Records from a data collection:
━━━━━━━━━━━━━━━━

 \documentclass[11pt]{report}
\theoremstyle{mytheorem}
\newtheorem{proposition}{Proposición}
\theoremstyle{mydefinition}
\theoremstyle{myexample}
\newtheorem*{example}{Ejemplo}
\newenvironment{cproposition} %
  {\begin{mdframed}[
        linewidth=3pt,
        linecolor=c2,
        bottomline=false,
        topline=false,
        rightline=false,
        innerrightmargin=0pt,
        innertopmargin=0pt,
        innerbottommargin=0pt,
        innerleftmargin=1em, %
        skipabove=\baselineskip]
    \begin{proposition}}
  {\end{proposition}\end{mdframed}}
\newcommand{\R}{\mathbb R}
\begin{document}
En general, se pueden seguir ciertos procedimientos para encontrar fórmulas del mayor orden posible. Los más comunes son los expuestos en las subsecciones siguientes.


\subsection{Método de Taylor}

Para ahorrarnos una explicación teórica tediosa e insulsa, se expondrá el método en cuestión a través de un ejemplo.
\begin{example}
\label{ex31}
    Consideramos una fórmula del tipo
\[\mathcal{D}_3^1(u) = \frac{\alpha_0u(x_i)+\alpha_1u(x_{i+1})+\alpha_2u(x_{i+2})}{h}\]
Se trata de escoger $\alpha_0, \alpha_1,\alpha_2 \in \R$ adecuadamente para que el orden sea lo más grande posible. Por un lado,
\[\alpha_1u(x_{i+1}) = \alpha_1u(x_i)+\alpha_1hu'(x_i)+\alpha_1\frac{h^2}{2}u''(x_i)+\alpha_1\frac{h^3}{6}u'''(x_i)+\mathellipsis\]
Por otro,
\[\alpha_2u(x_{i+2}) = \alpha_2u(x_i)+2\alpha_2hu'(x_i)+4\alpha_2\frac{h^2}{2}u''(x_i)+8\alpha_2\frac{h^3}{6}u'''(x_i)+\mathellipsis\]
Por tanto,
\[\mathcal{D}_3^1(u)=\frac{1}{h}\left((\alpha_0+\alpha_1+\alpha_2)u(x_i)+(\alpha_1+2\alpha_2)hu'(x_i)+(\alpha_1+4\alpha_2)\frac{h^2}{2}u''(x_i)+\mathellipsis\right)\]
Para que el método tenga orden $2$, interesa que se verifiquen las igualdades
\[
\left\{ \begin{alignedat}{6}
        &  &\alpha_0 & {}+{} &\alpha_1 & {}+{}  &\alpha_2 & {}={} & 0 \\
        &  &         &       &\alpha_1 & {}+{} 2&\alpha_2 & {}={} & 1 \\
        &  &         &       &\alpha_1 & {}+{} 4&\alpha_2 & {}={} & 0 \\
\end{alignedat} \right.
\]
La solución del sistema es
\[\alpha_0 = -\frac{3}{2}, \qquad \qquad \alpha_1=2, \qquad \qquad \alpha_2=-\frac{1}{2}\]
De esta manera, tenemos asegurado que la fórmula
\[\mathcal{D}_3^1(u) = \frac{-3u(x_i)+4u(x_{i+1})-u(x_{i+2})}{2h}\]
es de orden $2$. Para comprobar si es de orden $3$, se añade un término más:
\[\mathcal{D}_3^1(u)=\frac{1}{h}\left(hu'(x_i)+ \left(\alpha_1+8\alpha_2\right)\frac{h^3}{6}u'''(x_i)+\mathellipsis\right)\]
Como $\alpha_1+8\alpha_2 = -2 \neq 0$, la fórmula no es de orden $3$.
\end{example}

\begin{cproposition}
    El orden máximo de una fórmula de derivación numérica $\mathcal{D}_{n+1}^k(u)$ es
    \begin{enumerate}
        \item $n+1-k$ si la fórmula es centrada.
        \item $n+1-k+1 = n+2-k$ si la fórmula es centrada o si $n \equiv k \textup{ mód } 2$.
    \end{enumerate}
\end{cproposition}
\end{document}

━━━━━━━━━━━━━━━━

WORK REQUEST
Each entry above must be retyped exactly.

SOLUTION FOR THIS TASK
 \documentclass[11pt]{report}
\theoremstyle{mytheorem}
\newtheorem{proposition}{Proposición}
\theoremstyle{mydefinition}
\theoremstyle{myexample}
\newtheorem*{example}{Ejemplo}
\newenvironment{cproposition} %
  {\begin{mdframed}[
        linewidth=3pt,
        linecolor=c2,
        bottomline=false,
        topline=false,
        rightline=false,
        innerrightmargin=0pt,
        innertopmargin=0pt,
        innerbottommargin=0pt,
        innerleftmargin=1em, %
        skipabove=\baselineskip]
    \begin{proposition}}
  {\end{proposition}\end{mdframed}}
\newcommand{\R}{\mathbb R}
\begin{document}
En general, se pueden seguir ciertos procedimientos para encontrar fórmulas del mayor orden posible. Los más comunes son los expuestos en las subsecciones siguientes.


\subsection{Método de Taylor}

Para ahorrarnos una explicación teórica tediosa e insulsa, se expondrá el método en cuestión a través de un ejemplo.
\begin{example}
\label{ex31}
    Consideramos una fórmula del tipo
\[\mathcal{D}_3^1(u) = \frac{\alpha_0u(x_i)+\alpha_1u(x_{i+1})+\alpha_2u(x_{i+2})}{h}\]
Se trata de escoger $\alpha_0, \alpha_1,\alpha_2 \in \R$ adecuadamente para que el orden sea lo más grande posible. Por un lado,
\[\alpha_1u(x_{i+1}) = \alpha_1u(x_i)+\alpha_1hu'(x_i)+\alpha_1\frac{h^2}{2}u''(x_i)+\alpha_1\frac{h^3}{6}u'''(x_i)+\mathellipsis\]
Por otro,
\[\alpha_2u(x_{i+2}) = \alpha_2u(x_i)+2\alpha_2hu'(x_i)+4\alpha_2\frac{h^2}{2}u''(x_i)+8\alpha_2\frac{h^3}{6}u'''(x_i)+\mathellipsis\]
Por tanto,
\[\mathcal{D}_3^1(u)=\frac{1}{h}\left((\alpha_0+\alpha_1+\alpha_2)u(x_i)+(\alpha_1+2\alpha_2)hu'(x_i)+(\alpha_1+4\alpha_2)\frac{h^2}{2}u''(x_i)+\mathellipsis\right)\]
Para que el método tenga orden $2$, interesa que se verifiquen las igualdades
\[
\left\{ \begin{alignedat}{6}
        &  &\alpha_0 & {}+{} &\alpha_1 & {}+{}  &\alpha_2 & {}={} & 0 \\
        &  &         &       &\alpha_1 & {}+{} 2&\alpha_2 & {}={} & 1 \\
        &  &         &       &\alpha_1 & {}+{} 4&\alpha_2 & {}={} & 0 \\
\end{alignedat} \right.
\]
La solución del sistema es
\[\alpha_0 = -\frac{3}{2}, \qquad \qquad \alpha_1=2, \qquad \qquad \alpha_2=-\frac{1}{2}\]
De esta manera, tenemos asegurado que la fórmula
\[\mathcal{D}_3^1(u) = \frac{-3u(x_i)+4u(x_{i+1})-u(x_{i+2})}{2h}\]
es de orden $2$. Para comprobar si es de orden $3$, se añade un término más:
\[\mathcal{D}_3^1(u)=\frac{1}{h}\left(hu'(x_i)+ \left(\alpha_1+8\alpha_2\right)\frac{h^3}{6}u'''(x_i)+\mathellipsis\right)\]
Como $\alpha_1+8\alpha_2 = -2 \neq 0$, la fórmula no es de orden $3$.
\end{example}

\begin{cproposition}
    El orden máximo de una fórmula de derivación numérica $\mathcal{D}_{n+1}^k(u)$ es
    \begin{enumerate}
        \item $n+1-k$ si la fórmula es centrada.
        \item $n+1-k+1 = n+2-k$ si la fórmula es centrada o si $n \equiv k \textup{ mód } 2$.
    \end{enumerate}
\end{cproposition}
\end{document}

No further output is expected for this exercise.